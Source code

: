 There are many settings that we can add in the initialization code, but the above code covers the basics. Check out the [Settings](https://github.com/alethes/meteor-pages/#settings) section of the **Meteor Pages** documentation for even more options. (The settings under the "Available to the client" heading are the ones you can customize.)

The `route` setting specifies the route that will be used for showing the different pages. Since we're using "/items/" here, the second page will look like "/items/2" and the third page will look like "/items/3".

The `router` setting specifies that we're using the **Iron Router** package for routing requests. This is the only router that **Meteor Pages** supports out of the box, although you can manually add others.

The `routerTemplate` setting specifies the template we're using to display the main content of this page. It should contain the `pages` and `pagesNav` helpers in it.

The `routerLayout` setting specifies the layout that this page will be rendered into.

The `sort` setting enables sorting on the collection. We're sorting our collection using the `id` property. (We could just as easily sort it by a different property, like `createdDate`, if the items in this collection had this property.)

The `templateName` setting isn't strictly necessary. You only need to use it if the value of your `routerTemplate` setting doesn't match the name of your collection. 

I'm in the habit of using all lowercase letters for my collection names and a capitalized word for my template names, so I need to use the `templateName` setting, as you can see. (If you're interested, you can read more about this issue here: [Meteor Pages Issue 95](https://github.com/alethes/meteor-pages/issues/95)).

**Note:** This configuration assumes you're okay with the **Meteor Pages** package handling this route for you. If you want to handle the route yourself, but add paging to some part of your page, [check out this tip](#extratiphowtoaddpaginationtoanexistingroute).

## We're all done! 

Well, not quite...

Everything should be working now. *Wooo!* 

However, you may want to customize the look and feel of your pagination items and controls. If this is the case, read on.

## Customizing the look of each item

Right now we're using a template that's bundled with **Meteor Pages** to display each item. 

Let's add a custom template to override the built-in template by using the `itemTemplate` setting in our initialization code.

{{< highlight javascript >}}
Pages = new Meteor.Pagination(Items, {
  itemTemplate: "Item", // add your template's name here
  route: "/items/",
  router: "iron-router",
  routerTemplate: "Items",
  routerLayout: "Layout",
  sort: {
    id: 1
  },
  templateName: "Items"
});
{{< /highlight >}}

══════════════════════════════

• **WORK ORDER**
Check every line of the records above for the string "routerTemplate". Copy those that hold it.

• **EXERCISE SOLUTION**
The `routerTemplate` setting specifies the template we're using to display the main content of this page. It should contain the `pages` and `pagesNav` helpers in it.
The `templateName` setting isn't strictly necessary. You only need to use it if the value of your `routerTemplate` setting doesn't match the name of your collection. 
  routerTemplate: "Items",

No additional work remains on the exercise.